**WORK ORDER**
Among the lines below, restate word for word only those from the line with "- icon-40.png (40x40)" through the line with "- icon-1024.png (1024x1024)", with both end lines kept.

**THE INPUT**
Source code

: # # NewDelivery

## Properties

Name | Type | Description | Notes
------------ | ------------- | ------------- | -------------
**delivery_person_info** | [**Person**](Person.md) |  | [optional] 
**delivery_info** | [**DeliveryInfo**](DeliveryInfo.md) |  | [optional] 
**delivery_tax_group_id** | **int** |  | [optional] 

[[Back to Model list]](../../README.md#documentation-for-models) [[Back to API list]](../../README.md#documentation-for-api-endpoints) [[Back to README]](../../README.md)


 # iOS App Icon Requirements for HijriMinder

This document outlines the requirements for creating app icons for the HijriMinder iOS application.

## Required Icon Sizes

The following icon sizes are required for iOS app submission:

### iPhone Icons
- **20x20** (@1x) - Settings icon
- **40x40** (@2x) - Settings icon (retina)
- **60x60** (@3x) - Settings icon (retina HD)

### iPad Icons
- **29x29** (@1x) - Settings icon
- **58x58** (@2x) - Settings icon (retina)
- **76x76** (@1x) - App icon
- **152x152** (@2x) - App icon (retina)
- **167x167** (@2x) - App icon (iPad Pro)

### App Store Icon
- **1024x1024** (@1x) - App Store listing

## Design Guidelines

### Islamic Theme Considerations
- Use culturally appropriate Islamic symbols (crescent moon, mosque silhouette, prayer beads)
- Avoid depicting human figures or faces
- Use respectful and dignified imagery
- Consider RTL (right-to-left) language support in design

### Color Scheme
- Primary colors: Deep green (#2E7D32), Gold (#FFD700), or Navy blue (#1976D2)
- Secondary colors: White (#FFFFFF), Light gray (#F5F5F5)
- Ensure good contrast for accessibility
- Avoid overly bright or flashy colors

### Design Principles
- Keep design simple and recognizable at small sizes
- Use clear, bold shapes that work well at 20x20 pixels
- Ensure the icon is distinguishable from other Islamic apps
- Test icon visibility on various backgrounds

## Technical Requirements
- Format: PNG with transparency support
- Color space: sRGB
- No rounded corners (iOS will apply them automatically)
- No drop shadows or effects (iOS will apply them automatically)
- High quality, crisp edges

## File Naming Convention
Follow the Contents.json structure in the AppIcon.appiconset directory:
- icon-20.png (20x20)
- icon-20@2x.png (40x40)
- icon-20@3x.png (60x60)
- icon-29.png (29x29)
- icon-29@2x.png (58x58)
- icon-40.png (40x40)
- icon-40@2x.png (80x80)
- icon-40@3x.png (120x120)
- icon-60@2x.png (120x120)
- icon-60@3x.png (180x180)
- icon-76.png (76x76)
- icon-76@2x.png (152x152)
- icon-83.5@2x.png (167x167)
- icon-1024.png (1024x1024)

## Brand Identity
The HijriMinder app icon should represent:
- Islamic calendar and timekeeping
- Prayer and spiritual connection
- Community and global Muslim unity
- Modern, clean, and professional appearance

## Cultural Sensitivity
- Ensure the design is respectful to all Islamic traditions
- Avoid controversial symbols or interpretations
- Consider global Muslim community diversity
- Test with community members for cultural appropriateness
...
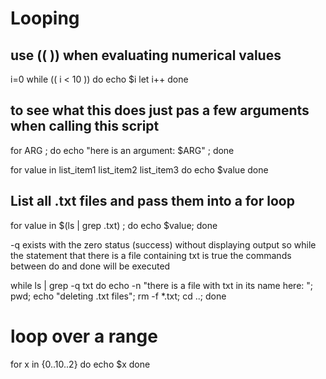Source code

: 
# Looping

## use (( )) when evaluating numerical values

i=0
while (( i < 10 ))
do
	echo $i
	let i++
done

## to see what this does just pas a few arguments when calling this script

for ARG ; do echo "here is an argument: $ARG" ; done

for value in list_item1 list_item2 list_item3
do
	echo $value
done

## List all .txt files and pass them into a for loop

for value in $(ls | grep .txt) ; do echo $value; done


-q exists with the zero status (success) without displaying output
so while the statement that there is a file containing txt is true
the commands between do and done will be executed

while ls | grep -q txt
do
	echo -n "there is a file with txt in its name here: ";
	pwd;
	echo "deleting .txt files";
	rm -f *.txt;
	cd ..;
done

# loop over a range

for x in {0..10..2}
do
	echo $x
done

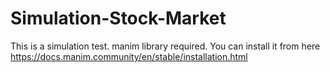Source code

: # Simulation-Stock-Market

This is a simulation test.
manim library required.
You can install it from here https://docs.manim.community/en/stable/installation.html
* * *
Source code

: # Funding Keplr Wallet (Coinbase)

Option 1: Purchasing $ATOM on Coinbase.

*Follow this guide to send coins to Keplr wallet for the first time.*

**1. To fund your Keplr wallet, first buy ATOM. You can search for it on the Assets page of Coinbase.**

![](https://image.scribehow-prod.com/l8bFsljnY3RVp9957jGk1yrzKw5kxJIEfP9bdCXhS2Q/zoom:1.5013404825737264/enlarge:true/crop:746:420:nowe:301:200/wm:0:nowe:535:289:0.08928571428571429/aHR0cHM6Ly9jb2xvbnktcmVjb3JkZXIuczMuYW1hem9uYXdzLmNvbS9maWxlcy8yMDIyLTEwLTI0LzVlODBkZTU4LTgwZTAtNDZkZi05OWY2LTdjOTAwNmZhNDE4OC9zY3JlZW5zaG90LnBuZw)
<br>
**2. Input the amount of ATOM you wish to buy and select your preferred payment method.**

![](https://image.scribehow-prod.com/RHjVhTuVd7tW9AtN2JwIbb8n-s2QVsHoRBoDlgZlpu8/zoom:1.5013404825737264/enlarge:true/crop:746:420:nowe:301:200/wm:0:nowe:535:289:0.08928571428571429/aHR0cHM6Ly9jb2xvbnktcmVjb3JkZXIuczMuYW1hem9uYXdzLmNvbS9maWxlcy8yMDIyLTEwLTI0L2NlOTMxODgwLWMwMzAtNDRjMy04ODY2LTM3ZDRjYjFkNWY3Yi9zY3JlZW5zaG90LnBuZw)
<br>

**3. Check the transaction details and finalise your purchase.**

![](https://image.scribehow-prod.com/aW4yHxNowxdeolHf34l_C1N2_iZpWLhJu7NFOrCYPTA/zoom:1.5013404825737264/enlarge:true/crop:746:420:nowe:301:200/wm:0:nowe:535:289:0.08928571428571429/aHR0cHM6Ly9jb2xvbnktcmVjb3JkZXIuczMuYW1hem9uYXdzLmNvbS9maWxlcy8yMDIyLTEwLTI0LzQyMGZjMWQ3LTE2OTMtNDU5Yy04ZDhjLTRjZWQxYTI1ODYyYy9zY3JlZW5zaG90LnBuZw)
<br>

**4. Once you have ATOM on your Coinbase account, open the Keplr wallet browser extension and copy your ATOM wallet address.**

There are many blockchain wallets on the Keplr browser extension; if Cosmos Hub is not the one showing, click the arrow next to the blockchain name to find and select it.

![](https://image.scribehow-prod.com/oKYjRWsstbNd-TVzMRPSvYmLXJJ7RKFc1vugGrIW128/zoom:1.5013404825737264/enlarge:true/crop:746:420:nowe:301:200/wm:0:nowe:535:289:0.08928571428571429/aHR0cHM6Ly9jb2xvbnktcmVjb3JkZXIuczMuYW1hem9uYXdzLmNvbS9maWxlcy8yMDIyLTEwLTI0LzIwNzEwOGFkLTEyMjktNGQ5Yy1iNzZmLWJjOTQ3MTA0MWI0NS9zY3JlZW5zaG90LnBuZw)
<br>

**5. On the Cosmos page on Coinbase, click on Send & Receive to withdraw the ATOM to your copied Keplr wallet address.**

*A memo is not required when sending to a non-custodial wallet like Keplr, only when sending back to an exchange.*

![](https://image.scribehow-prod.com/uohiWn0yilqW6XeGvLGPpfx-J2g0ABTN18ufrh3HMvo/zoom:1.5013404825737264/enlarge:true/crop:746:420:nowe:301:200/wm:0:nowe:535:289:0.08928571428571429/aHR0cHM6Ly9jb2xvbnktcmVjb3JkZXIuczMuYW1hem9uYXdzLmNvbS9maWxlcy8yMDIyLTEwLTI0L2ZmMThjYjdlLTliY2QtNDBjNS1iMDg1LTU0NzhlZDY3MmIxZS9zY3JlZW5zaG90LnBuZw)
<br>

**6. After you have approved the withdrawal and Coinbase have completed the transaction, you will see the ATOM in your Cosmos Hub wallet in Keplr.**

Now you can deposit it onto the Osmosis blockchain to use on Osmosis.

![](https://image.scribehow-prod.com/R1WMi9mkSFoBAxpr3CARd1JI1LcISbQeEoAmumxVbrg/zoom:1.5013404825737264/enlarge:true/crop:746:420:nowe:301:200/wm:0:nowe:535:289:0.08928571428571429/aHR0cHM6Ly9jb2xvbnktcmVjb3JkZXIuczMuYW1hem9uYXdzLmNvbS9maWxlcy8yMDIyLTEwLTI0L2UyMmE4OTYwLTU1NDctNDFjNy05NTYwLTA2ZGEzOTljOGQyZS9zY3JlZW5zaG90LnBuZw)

**SOLVED PROBLEM**
- icon-40.png (40x40)
- icon-40@2x.png (80x80)
- icon-40@3x.png (120x120)
- icon-60@2x.png (120x120)
- icon-60@3x.png (180x180)
- icon-76.png (76x76)
- icon-76@2x.png (152x152)
- icon-83.5@2x.png (167x167)
- icon-1024.png (1024x1024)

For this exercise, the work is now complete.